Drunk person wanted door for 'man cave'Stolen mining artifact quickly returned with an apology note
Northern News Services
Wednesday, October 21, 2015
A piece of Yellowknife's mining heritage has been returned after the people who took it reconsidered plans to hang the item on the wall of their "man cave."
The door of this 1940s Giant Mine fire truck was stolen late last week. By Monday morning, it had been returned with an anonymous apology note explaining that the decision to remove the door and use it as a "man cave" decoration had come after a night of drinking. - photo courtesy of Facebook
Last week the door of an old Giant Mine fire truck - on display by the NWT Mining Heritage Society - was cut off and taken from the site, only to be returned Monday morning with an accompanying apology letter.
"I offer my greatest apologies in accordance with this crime. It was a mistake made by a drunken fool after a party," the anonymous note stated. "A fellow intoxicated friend and I did think that the door would make a fantastic wallpiece in our man cave. We sincerely apologize for our actions and bring you the door back."
Members of the NWT Mining Heritage Society suspect the theft occurred Friday or Saturday night but was not discovered until Sunday. Ryan Silke, of the society's board of directors, put a notice on Facebook decrying the vandalism and stating that the incident had been reported to the RCMP.
Society spokesperson Walt Humphries said by the next day, the door was back.
"When it hit the social media and probably when they sobered up a bit, they returned it to the site," he said.
The old Giant Mine fire truck, which dates back to the 1940s, has been on display outside the log cabin at the city boat launch near the mine. Originally, before there was a road going to Giant Mine from Yellowknife, the company had its own fire truck in case of an emergency.
"This is an important and unique part of the museum displays in this area," he said, adding that the truck also attracts visitors from town and abroad.

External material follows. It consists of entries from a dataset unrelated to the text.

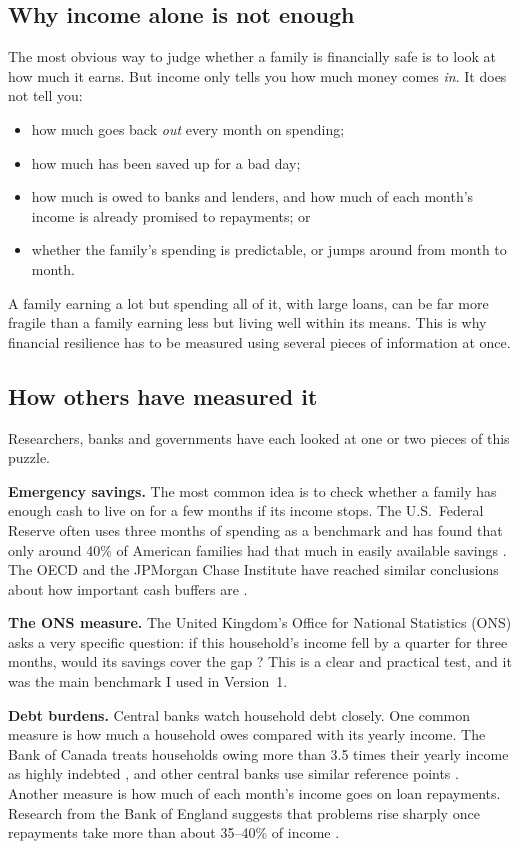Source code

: \documentclass[11pt,a4paper]{article}
\newcommand{\pct}{\%}
\begin{document}
\subsection{Why income alone is not enough}
The most obvious way to judge whether a family is financially safe is to look at how much it earns. But income only
tells you how much money comes \emph{in}. It does not tell you:
\begin{itemize}
\item how much goes back \emph{out} every month on spending;
\item how much has been saved up for a bad day;
\item how much is owed to banks and lenders, and how much of each month's income is already promised to repayments; or
\item whether the family's spending is predictable, or jumps around from month to month.
\end{itemize}
A family earning a lot but spending all of it, with large loans, can be far more fragile than a family earning less
but living well within its means. This is why financial resilience has to be measured using several pieces of
information at once.

\subsection{How others have measured it}
Researchers, banks and governments have each looked at one or two pieces of this puzzle.

\textbf{Emergency savings.} The most common idea is to check whether a family has enough cash to live on for a few
months if its income stops. The U.S.\ Federal Reserve often uses three months of spending as a benchmark and has found
that only around 40\pct{} of American families had that much in easily available savings \cite{bhutta2018,bhutta2021,fed2026}.
The OECD and the JPMorgan Chase Institute have reached similar conclusions about how important cash buffers are
\cite{oecd2024,jpmc2015,jpmc2019}.

\textbf{The ONS measure.} The United Kingdom's Office for National Statistics (ONS) asks a very specific question: if
this household's income fell by a quarter for three months, would its savings cover the gap \cite{ons}? This is a clear
and practical test, and it was the main benchmark I used in Version~1.

\textbf{Debt burdens.} Central banks watch household debt closely. One common measure is how much a household owes
compared with its yearly income. The Bank of Canada treats households owing more than 3.5 times their yearly income as
highly indebted \cite{boc}, and other central banks use similar reference points \cite{bis_ifc,apra,fca}. Another measure
is how much of each month's income goes on loan repayments. Research from the Bank of England suggests that problems
rise sharply once repayments take more than about 35--40\pct{} of income \cite{boe2019,boe2022,bis_dsr}.
\end{document}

"Old-timers, of course, they like looking at it because they can remember them but it's amazing when you take young people out there and you open the hood and show them what the engine's like," he said. "The engines (back then) were simple, there were no frills on them. And there were things you would build on and repair. You open up the hood of a truck today and what do you do?"
Humphries said society members are really pleased to have the door back because they would have replaced the door at great expense.
"We would have had to track down someone with a truck of that vintage with a door they were willing to sell," he said.
Humphries said even though some artifacts or displays may look like "old rusty pieces of equipment," volunteers put a lot of work into moving and fixing up those items.
Humphries likened the act to people seeing a statue in the park and cutting off the arm because it would look cool sticking out of their living room wall.
"Well, it can be repaired but it's never going to be same. So we're very happy to have it back," he said.
Still, he said he was appreciative the people involved came to their senses. Humphries didn't appear to hold any grudges.
"Everybody can make a mistake," he said.